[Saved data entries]
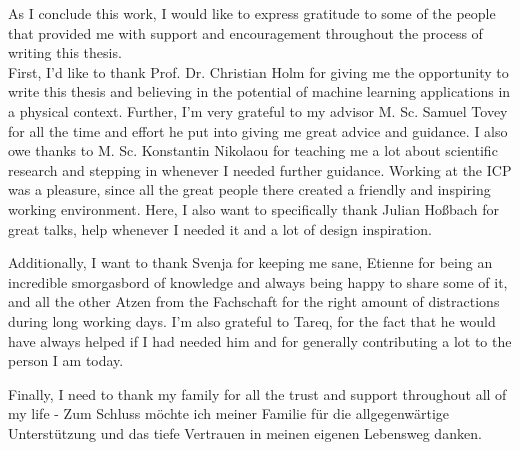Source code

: As I conclude this work, I would like to express gratitude to some of the people that provided me with support and encouragement throughout the process of writing this thesis.\\
First, I'd like to thank Prof. Dr. Christian Holm for giving me the opportunity to write this thesis and believing in the potential of machine learning applications in a physical context. Further, I'm very grateful to my advisor M. Sc. Samuel Tovey for all the time and effort he put into giving me great advice and guidance. I also owe thanks to M. Sc. Konstantin Nikolaou for teaching me a lot about scientific research and stepping in whenever I needed further guidance. Working at the ICP was a pleasure, since all the great people there created a friendly and inspiring working environment. Here, I also want to specifically thank Julian Ho\ss bach for great talks, help whenever I needed it and a lot of design inspiration.\\\par
Additionally, I want to thank Svenja for keeping me sane, Etienne for being an incredible smorgasbord of knowledge and always being happy to share some of it, and all the other Atzen from the Fachschaft for the right amount of distractions during long working days. I'm also grateful to Tareq, for the fact that he would have always helped if I had needed him and for generally contributing a lot to the person I am today.\\\par
Finally, I need to thank my family for all the trust and support throughout all of my life - Zum Schluss möchte ich meiner Familie für die allgegenwärtige Unterstützung und das tiefe Vertrauen in meinen eigenen Lebensweg danken.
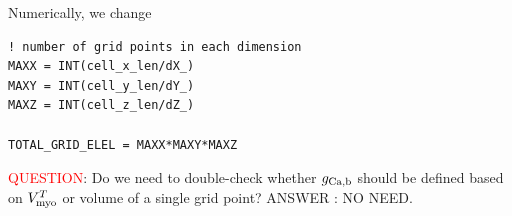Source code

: Numerically, we change
\begin{verbatim}
! number of grid points in each dimension
MAXX = INT(cell_x_len/dX_)
MAXY = INT(cell_y_len/dY_)
MAXZ = INT(cell_z_len/dZ_)

TOTAL_GRID_ELEL = MAXX*MAXY*MAXZ
\end{verbatim}

% 

\textcolor{red}{QUESTION}: Do we need to double-check whether $g_{\text{Ca,b}}$ should be
defined based on $V_{\text{myo}}^T$ or volume of a single grid point? ANSWER : NO NEED. 
% 
% 


% 
% 
% 

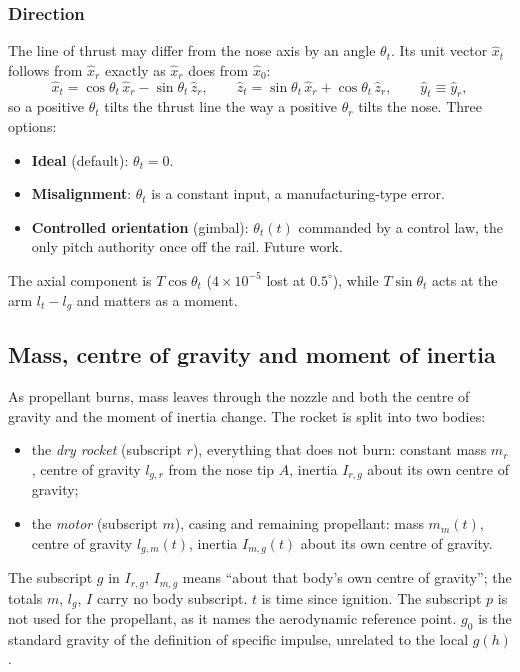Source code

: \subsubsection{Direction}
The line of thrust may differ from the nose axis by an angle $\theta_t$. Its unit vector
$\hat{x}_t$ follows from $\hat{x}_r$ exactly as $\hat{x}_r$ does from $\hat{x}_0$:
\begin{equation}\label{eq:thrust_frame}
    \hat{x}_t = \cos\theta_t\,\hat{x}_r - \sin\theta_t\,\hat{z}_r, \qquad
    \hat{z}_t = \sin\theta_t\,\hat{x}_r + \cos\theta_t\,\hat{z}_r, \qquad \hat{y}_t\equiv\hat{y}_r,
\end{equation}
so a positive $\theta_t$ tilts the thrust line the way a positive $\theta_r$ tilts the nose. Three
options:
\begin{itemize}
    \item \textbf{Ideal} (default): $\theta_t=0$.
    \item \textbf{Misalignment}: $\theta_t$ is a constant input, a manufacturing-type error.
    \item \textbf{Controlled orientation} (gimbal): $\theta_t(t)$ commanded by a control law, the
    only pitch authority once off the rail. Future work.
\end{itemize}
The axial component is $T\cos\theta_t$ ($4\times10^{-5}$ lost at $0.5^\circ$), while
$T\sin\theta_t$ acts at the arm $l_t-l_g$ and matters as a moment.

\subsection{Mass, centre of gravity and moment of inertia}\label{sec:mass}
As propellant burns, mass leaves through the nozzle and both the centre of gravity and the moment
of inertia change. The rocket is split into two bodies:
\begin{itemize}
    \item the \emph{dry rocket} (subscript $r$), everything that does not burn: constant mass
    $m_r$, centre of gravity $l_{g,r}$ from the nose tip $A$, inertia $I_{r,g}$ about its own
    centre of gravity;
    \item the \emph{motor} (subscript $m$), casing and remaining propellant: mass $m_m(t)$, centre
    of gravity $l_{g,m}(t)$, inertia $I_{m,g}(t)$ about its own centre of gravity.
\end{itemize}
The subscript $g$ in $I_{r,g}$, $I_{m,g}$ means ``about that body's own centre of gravity''; the
totals $m$, $l_g$, $I$ carry no body subscript. $t$ is time since ignition. The subscript $p$ is not
used for the propellant, as it names the aerodynamic reference point. $g_0$ is the standard
gravity of the definition of specific impulse, unrelated to the local $g(h)$.

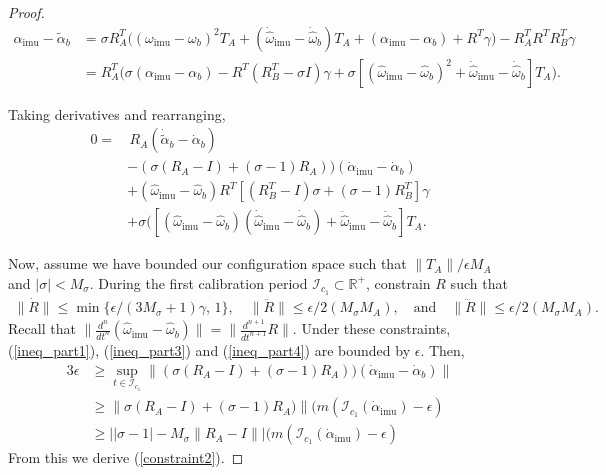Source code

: \documentclass[]{article}
\def\w{\omega}
\def\hw{{\widehat\w}}
\def\RR{\mathbb{R}}
\def\subs{\subset}
\def\imu{_\mathrm{imu}}
\def\m{{m}}
\def\I{\mathcal{I}}
\begin{document}
\begin{proof}
\begin{align*}
\alpha\imu - \tilde \alpha_b &= \sigma R_A^T \bigl(({\w}\imu  - {\w}_b )^2 T_A 
+ (\dot{\hw}\imu  - \dot{\hw}_b ) T_A
+ (\alpha\imu  -\alpha_b) + R^T \gamma \bigr) - R_A^T R^T R_B^T \gamma \\
&= R^T_A\bigl(
\sigma (\alpha\imu-\alpha_b) - R^T(R_B^T - \sigma I)\gamma 
+ \sigma [(\hw\imu  - \hw_b)^2 + \dot{\hw}\imu  - \dot{\hw}_b ] T_A 
\bigr).
\end{align*}

Taking derivatives and rearranging,
\begin{align}
0 =&\, R_A(\dot{\tilde\alpha}_b - \dot\alpha_b) \label{ineq_part1}\\
&- (\sigma(R_A-I) + (\sigma-1)R_A))(\dot\alpha\imu-\dot\alpha_b) \label{ineq_part2}\\
&+(\hw\imu - \hw_b)R^T[(R_B^T - I) \sigma + (\sigma-1)R_B^T]\gamma \label{ineq_part3}\\
&+ \sigma ([(\hw\imu  - \hw_b)(\dot\hw\imu  - \dot\hw_b) + \ddot{\hw}\imu  - \ddot{\hw}_b ] T_A. \label{ineq_part4}
\end{align}

Now, assume we have bounded our configuration space such that
$\|T_A\|/\epsilon M_A$ and $|\sigma|<M_\sigma$. 
During the first calibration period $\I_{c_1}\subs\RR^+$, constrain $R$ such that 
\begin{align}
\|\dot R\|\leq\min\{\epsilon/(3M_\sigma+1)\gamma,\,1\},\quad
\|\ddot R\|\leq\epsilon/2(M_\sigma M_A),\quad\text{and}\quad
\|\dddot R\|\leq\epsilon/2(M_\sigma M_A). \label{calib_constraints}
\end{align}
Recall that $\|\tfrac{d^n}{dt^n}(\hw\imu-\hw_b)\|=\|\tfrac{d^{n+1}}{dt^{n+1}}R\|$.
Under these constraints, (\ref{ineq_part1}), (\ref{ineq_part3}) and (\ref{ineq_part4}) are bounded by
$\epsilon$.  Then,
\begin{align*}
3\epsilon&\geq\sup_{t\in\I_{c_1}}\|(\sigma(R_A-I) + (\sigma-1)R_A))(\dot\alpha\imu-\dot\alpha_b)\|\\
&\geq\|\sigma(R_A-I) + (\sigma-1)R_A)\|(\m({\I_{c_1}}(\dot\alpha\imu) - \epsilon)\\
&\geq\bigl||\sigma-1| - M_\sigma\|R_A-I\|\bigr|(\m({\I_{c_1}}(\dot\alpha\imu) - \epsilon)
\end{align*}
From this we derive (\ref{constraint2}).


\end{proof}
\end{document}
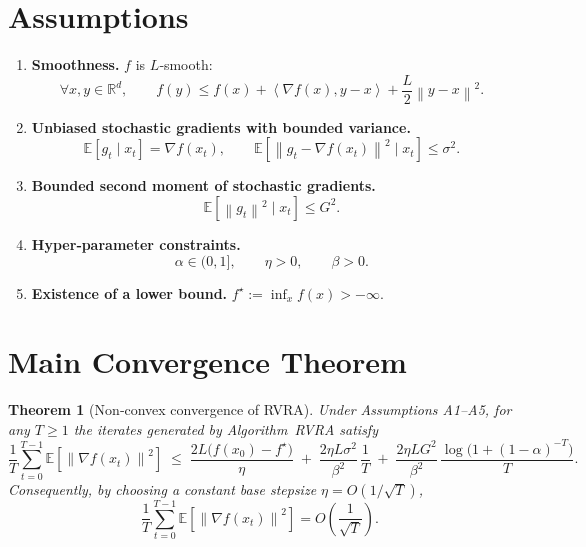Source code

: \documentclass{article}
\newtheorem{theorem}{Theorem}
\newcommand{\E}{\mathbb{E}}
\newcommand{\norm}[1]{\left\|#1\right\|}
\newcommand{\ip}[2]{\left\langle #1,#2 \right\rangle}
\newcommand{\grad}{\nabla}
\begin{document}
\newpage
\section*{Assumptions}
\begin{enumerate}[label=\textbf{A\arabic*.}, leftmargin=*]
\item \textbf{Smoothness.} $f$ is $L$‑smooth:
\[
\forall x,y\in\mathbb{R}^d,\qquad 
f(y)\le f(x)+\ip{\grad f(x)}{y-x}+\frac{L}{2}\norm{y-x}^2 .
\tag{A1}
\]
\item \textbf{Unbiased stochastic gradients with bounded variance.}
\[
\E\!\left[g_t\mid x_t\right]=\grad f(x_t),\qquad
\E\!\left[\norm{g_t-\grad f(x_t)}^2\mid x_t\right]\le\sigma^2 .
\tag{A2}
\]
\item \textbf{Bounded second moment of stochastic gradients.}
\[
\E\!\left[\norm{g_t}^2\mid x_t\right]\le G^2 .
\tag{A3}
\]
\item \textbf{Hyper‑parameter constraints.}
\[
\alpha\in(0,1],\qquad \eta>0,\qquad \beta>0 .
\tag{A4}
\]
\item \textbf{Existence of a lower bound.} $f^\star:=\inf_{x}f(x)>-\infty$.
\end{enumerate}

\section*{Main Convergence Theorem}
\begin{theorem}[Non‑convex convergence of RVRA]
\label{thm:main}
Under Assumptions A1–A5, for any $T\ge 1$ the iterates generated by
Algorithm~RVRA satisfy
\[
\frac{1}{T}\sum_{t=0}^{T-1}\E\!\left[\norm{\grad f(x_t)}^2\right]
\;\le\;
\frac{2L\bigl(f(x_0)-f^\star\bigr)}{\eta}
\;+\;
\frac{2\eta L\sigma^2}{\beta^2}\,
\frac{1}{T}
\;+\;
\frac{2\eta L G^2}{\beta^2}\,
\frac{\log\!\bigl(1+(1-\alpha)^{-T}\bigr)}{T}.
\]
Consequently, by choosing a constant base stepsize $\eta=O(1/\sqrt{T})$,
\[
\frac{1}{T}\sum_{t=0}^{T-1}\E\!\left[\norm{\grad f(x_t)}^2\right]
= O\!\left(\frac{1}{\sqrt{T}}\right).
\]
\end{theorem}
\end{document}
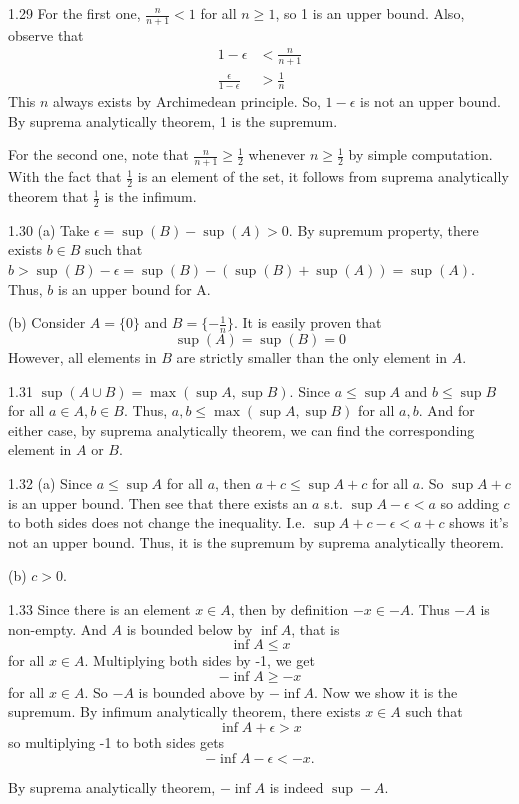 1.29 For the first one, $\frac{n}{n+1} < 1$ for all $n \geq 1$, so 1 is an upper bound. Also, observe that
\begin{align}
    1 - \epsilon &< \frac{n}{n+1} \\
    \frac{\epsilon}{1-\epsilon} &> \frac{1}{n}
\end{align}
This $n$ always exists by Archimedean principle. So, $1-\epsilon$ is not an upper bound. By suprema analytically theorem, 1 is the supremum.

For the second one, note that $\frac{n}{n+1} \geq \frac{1}{2}$ whenever $n\geq\frac{1}{2}$ by simple computation. With the fact that $\frac{1}{2}$ is an element of the set, 
it follows from suprema analytically theorem that $\frac{1}{2}$ is the infimum.

1.30 (a) Take $\epsilon=\sup(B)-\sup(A) > 0$. By supremum property, there exists $b \in B$ such that $b > \sup(B)-\epsilon = \sup(B)-(\sup(B)+\sup(A)) = \sup(A)$. Thus, $b$ is an upper bound for A. 

(b) Consider $A=\{0\}$ and $B=\{-\frac{1}{n}\}$. It is easily proven that $$\sup(A) = \sup(B) = 0$$ However, all elements in $B$ are strictly smaller than the only element in $A$.

1.31 $\sup (A \cup B) = \max (\sup A, \sup B)$. Since $a \leq \sup A$ and $b \leq \sup B$ for all $a \in A, b \in B$. Thus, $a,b \leq  \max (\sup A, \sup B)$ for all $a,b$. And for either case, by suprema analytically theorem, we can find the corresponding element in $A$ or $B$.

1.32 (a) Since $a \leq \sup A$ for all $a$, then $a + c \leq \sup A + c$ for all $a$. So $\sup A + c$ is an upper bound. Then see that there exists an $a$ s.t. $\sup A - \epsilon < a$ so adding
$c$ to both sides does not change the inequality. I.e. $\sup A + c - \epsilon < a + c$ shows it's not an upper bound. Thus, it is the supremum by suprema analytically theorem.

(b) $c > 0$.

1.33 Since there is an element $x \in A$, then by definition $-x \in -A$. Thus $-A$ is non-empty. And $A$ is bounded below by $\inf A$, that is
\[\inf A \leq x\] for all $x \in A$. Multiplying both sides by -1, we get \[-\inf A \geq -x\] for all $x \in A$. So 
$-A$ is bounded above by $-\inf A$. Now we show it is the supremum. By infimum analytically theorem, there exists $x \in A$ such that
\[\inf A + \epsilon > x\] so multiplying -1 to both sides gets \[-\inf A - \epsilon < -x.\]

By suprema analytically theorem, $-\inf A$ is indeed $\sup -A$.

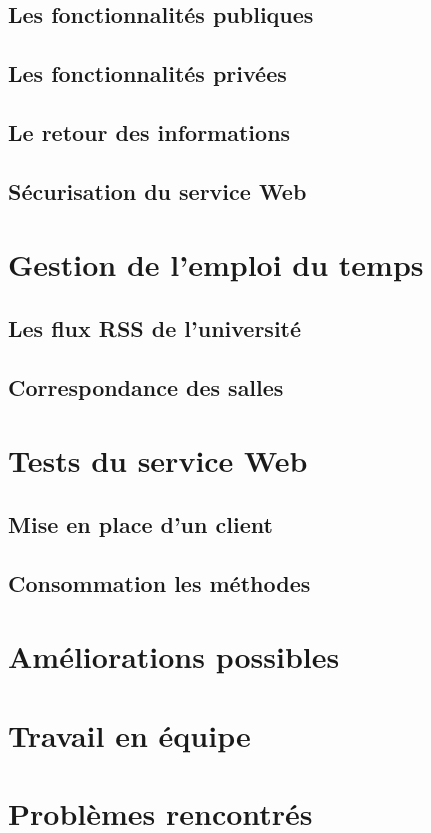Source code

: \subsection{Les fonctionnalit\'es publiques}

\subsection{Les fonctionnalit\'es priv\'ees}

\subsection{Le retour des informations}

\subsection{S\'ecurisation du service Web}
\label{section:securisation}

\section{Gestion de l'emploi du temps}

\subsection{Les flux RSS de l'universit\'e}

\subsection{Correspondance des salles}

\section{Tests du service Web}

\subsection{Mise en place d'un client}

\subsection{Consommation les m\'ethodes}

\section{Am\'eliorations possibles}

\section{Travail en \'equipe}

\section{Probl\`emes rencontr\'es}


\clearpage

*WHAT THE EXERCISE ASKS*
How many lines of the entries contain the string "star"? Answer with a number and no other words.

*EXERCISE SOLUTION*
2